Comune: Modena
Provincia: Modena
Edicolante: Edicola Gualtieri Viviana Via Rainusso 104 41124 Modena


I fari del furgone bianco spuntarono sullo stradone deserto. La sagoma del mezzo s’ingrandì, avanzando a velocità sostenuta e parcheggiò, accostando senza mettere la freccia e urtando col pneumatico anteriore il cordolo del marciapiede.
Ilario scese, scagliando lontano la cicca della sigaretta e salutò Franco che gli veniva incontro, fregandosi le mani intirizzite, nell’aria frizzante del mattino. Si era alzato dal muretto sbrecciato adiacente al chiosco della vecchia edicola, sigillato dal lucchetto che non veniva aperto da oltre un anno.
Venti mesi prima, quel chiosco decrepito era un’edicola ben tenuta, che si stagliava, verde, sullo sfondo del caseggiato popolare. La piazzola antistante, sempre pulita, permetteva un’agevole sosta ai numerosi avventori che transitavano per la statale. Tutto il quartiere era un brulicare operoso di artigiani e negozianti che servivano una clientela di operai, pensionati e immigrati che abitavano gli appartamenti a prezzi modici della zona. Un buon posto in cui crescere, vivere e invecchiare, con uno stipendio che permette di arrivare appena a fine mese.
Franco aveva aperto l’edicola nel quartiere da vent’anni e la sua giornata lavorativa veniva ricompensata da un guadagno sufficiente per pagare pigione, sostentamento e qualche modesto svago.
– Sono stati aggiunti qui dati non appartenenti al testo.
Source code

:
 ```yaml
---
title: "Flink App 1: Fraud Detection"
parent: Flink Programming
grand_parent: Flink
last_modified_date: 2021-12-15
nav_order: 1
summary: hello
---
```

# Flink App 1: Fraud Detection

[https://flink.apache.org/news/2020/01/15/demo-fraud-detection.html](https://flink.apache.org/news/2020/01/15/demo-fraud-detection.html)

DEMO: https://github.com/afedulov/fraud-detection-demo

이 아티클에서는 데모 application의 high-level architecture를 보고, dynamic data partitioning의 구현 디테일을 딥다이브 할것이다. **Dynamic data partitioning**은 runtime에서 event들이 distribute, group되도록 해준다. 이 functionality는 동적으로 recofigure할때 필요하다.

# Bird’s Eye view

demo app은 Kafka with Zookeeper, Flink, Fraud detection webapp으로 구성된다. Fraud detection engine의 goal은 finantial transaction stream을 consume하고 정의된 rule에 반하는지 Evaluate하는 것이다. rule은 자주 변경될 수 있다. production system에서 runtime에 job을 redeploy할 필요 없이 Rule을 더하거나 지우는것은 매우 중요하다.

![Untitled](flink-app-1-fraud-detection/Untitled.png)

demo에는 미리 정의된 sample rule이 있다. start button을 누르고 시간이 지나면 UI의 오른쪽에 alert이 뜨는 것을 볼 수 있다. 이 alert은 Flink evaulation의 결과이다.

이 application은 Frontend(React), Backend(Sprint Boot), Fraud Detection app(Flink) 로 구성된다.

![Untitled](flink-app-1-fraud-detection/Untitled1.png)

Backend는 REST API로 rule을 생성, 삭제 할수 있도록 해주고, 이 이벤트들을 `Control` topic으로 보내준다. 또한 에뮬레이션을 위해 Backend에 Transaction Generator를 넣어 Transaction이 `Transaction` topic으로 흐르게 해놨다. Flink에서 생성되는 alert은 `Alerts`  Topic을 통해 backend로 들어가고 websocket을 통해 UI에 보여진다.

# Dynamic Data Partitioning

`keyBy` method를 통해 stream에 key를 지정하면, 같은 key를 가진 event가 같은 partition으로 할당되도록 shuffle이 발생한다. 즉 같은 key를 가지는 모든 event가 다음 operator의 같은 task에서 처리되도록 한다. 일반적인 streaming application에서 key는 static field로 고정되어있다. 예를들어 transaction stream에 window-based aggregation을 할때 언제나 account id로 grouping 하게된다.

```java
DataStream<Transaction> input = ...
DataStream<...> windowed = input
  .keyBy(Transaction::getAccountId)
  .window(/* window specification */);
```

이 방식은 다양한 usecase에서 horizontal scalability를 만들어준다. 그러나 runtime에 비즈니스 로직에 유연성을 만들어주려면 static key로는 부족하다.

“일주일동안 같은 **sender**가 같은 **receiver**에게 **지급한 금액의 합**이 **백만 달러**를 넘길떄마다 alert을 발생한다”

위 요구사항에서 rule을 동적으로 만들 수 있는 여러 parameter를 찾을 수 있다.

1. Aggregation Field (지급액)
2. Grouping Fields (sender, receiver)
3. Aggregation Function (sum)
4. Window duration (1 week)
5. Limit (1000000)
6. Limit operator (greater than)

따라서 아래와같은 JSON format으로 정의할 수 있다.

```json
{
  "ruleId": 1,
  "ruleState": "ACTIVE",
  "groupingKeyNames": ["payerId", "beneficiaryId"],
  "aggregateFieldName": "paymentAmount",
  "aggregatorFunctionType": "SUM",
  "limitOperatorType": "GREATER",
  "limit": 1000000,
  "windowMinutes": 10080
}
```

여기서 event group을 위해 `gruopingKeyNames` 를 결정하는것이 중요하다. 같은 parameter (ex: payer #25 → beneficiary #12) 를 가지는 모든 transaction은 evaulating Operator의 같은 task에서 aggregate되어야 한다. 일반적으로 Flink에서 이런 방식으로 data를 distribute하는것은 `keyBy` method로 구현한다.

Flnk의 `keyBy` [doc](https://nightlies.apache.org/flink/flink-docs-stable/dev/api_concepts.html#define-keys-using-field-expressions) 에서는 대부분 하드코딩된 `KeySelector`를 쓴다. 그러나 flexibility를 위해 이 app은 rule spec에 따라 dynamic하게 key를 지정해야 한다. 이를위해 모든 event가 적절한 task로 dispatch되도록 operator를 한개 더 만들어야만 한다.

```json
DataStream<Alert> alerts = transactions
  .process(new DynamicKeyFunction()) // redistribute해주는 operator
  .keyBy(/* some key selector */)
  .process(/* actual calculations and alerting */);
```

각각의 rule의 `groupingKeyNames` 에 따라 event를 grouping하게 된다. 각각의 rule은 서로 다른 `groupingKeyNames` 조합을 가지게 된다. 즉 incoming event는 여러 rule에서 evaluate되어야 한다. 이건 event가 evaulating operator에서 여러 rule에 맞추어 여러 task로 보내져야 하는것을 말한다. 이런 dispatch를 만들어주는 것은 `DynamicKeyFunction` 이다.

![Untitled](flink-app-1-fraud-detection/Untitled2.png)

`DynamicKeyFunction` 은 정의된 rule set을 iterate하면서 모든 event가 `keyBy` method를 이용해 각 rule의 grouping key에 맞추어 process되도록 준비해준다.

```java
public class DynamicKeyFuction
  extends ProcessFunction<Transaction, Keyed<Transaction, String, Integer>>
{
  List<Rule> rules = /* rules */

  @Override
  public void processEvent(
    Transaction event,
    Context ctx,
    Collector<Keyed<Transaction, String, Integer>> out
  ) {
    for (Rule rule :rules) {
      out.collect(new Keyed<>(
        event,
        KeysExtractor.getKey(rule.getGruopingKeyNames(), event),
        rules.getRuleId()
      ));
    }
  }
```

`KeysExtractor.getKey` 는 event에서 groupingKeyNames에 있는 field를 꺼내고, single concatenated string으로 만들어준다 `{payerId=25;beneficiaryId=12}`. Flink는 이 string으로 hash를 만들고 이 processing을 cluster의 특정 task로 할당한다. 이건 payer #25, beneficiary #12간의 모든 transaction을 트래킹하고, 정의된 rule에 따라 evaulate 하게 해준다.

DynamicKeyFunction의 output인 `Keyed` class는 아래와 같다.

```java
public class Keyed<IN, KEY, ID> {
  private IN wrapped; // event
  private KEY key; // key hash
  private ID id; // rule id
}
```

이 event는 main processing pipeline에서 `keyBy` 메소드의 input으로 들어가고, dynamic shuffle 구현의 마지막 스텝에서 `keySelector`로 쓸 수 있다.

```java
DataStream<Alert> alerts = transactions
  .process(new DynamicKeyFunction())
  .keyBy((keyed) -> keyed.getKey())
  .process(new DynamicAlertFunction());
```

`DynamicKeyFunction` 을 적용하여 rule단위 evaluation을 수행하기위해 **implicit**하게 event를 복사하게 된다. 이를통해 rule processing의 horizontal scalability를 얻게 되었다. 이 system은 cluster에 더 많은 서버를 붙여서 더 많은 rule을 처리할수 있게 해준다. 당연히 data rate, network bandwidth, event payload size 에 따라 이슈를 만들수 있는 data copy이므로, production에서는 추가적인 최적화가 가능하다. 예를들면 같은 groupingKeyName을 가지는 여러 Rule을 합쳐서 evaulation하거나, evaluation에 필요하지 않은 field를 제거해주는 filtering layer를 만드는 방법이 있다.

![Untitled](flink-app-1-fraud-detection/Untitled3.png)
Tutto era filato liscio fino all’apertura del nuovo tratto di tangenziale che, grazie al viadotto che ora correva venti metri sopra le loro teste, aveva isolato quella comunità dal resto della cittadina.
Il traffico si era interrotto, incanalato nella nuova direttrice e smistato in ogni direzione. I primi a farne le spese furono i due bar del quartiere, costretti a chiudere per mancanza di avventori; poi fu la volta della tabaccheria e della pompa di benzina. Franco resistette sei mesi, deciso a non mollare, nonostante la penuria d’incassi. Nell’ultimo mese cedeva i quotidiani a credito ai pochi negozianti rimasti, facendosi saldare con un taglio di capelli dal barbiere ormai senza clientela, o ritirando il pane dal fornaio in procinto di chiudere i battenti.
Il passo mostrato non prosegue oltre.